▸ **Work to be completed**
From the entries that follow, copy each line containing the word "alerts".

☆ ☆ ☆

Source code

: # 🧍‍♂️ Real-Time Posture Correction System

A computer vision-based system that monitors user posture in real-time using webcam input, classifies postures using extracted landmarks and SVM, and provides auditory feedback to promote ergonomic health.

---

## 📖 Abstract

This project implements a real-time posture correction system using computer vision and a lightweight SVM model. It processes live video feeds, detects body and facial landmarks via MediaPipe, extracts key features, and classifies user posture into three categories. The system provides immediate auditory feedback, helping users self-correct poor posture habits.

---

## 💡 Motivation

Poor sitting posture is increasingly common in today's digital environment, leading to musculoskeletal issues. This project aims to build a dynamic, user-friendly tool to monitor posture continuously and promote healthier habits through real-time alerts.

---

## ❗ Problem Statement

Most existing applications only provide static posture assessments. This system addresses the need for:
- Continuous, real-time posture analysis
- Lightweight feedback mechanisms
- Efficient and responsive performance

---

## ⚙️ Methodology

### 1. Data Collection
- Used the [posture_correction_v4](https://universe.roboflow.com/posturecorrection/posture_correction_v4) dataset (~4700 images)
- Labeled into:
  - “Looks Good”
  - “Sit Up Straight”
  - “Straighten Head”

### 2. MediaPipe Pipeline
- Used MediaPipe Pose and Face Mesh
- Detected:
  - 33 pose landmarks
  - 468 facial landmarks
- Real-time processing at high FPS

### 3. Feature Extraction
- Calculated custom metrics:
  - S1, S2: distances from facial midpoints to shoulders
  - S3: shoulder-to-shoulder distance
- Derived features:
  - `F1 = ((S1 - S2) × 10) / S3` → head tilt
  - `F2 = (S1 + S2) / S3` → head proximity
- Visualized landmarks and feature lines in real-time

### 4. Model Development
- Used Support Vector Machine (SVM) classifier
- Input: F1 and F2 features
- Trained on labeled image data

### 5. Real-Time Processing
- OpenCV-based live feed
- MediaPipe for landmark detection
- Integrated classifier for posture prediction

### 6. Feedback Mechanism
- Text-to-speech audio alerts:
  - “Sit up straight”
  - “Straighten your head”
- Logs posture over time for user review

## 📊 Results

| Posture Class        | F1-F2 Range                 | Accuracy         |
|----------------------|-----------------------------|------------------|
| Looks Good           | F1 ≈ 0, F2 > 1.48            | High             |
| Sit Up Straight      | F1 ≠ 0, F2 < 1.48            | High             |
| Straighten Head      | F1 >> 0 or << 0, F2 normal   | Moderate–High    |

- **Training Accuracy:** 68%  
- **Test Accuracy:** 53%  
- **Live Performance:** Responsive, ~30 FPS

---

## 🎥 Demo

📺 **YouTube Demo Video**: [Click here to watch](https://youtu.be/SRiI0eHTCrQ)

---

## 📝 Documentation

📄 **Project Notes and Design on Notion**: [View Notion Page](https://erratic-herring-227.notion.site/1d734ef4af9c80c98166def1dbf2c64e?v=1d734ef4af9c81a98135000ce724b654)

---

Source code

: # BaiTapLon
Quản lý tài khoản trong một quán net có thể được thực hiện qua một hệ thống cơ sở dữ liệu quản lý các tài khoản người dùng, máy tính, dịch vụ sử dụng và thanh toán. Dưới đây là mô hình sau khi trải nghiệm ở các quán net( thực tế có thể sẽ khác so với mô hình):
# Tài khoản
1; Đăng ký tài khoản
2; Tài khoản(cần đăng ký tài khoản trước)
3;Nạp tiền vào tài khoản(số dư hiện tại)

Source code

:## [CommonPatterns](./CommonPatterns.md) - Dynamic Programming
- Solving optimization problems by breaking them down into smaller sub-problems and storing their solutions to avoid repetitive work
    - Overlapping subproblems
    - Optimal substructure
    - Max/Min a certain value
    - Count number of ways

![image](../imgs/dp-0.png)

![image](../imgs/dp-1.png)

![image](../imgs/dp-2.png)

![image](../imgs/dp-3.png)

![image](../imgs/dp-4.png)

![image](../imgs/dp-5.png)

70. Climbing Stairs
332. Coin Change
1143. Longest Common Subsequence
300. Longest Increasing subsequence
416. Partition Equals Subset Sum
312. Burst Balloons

☆ ☆ ☆

▸ **Exercise output**
Poor sitting posture is increasingly common in today's digital environment, leading to musculoskeletal issues. This project aims to build a dynamic, user-friendly tool to monitor posture continuously and promote healthier habits through real-time alerts.
- Text-to-speech audio alerts:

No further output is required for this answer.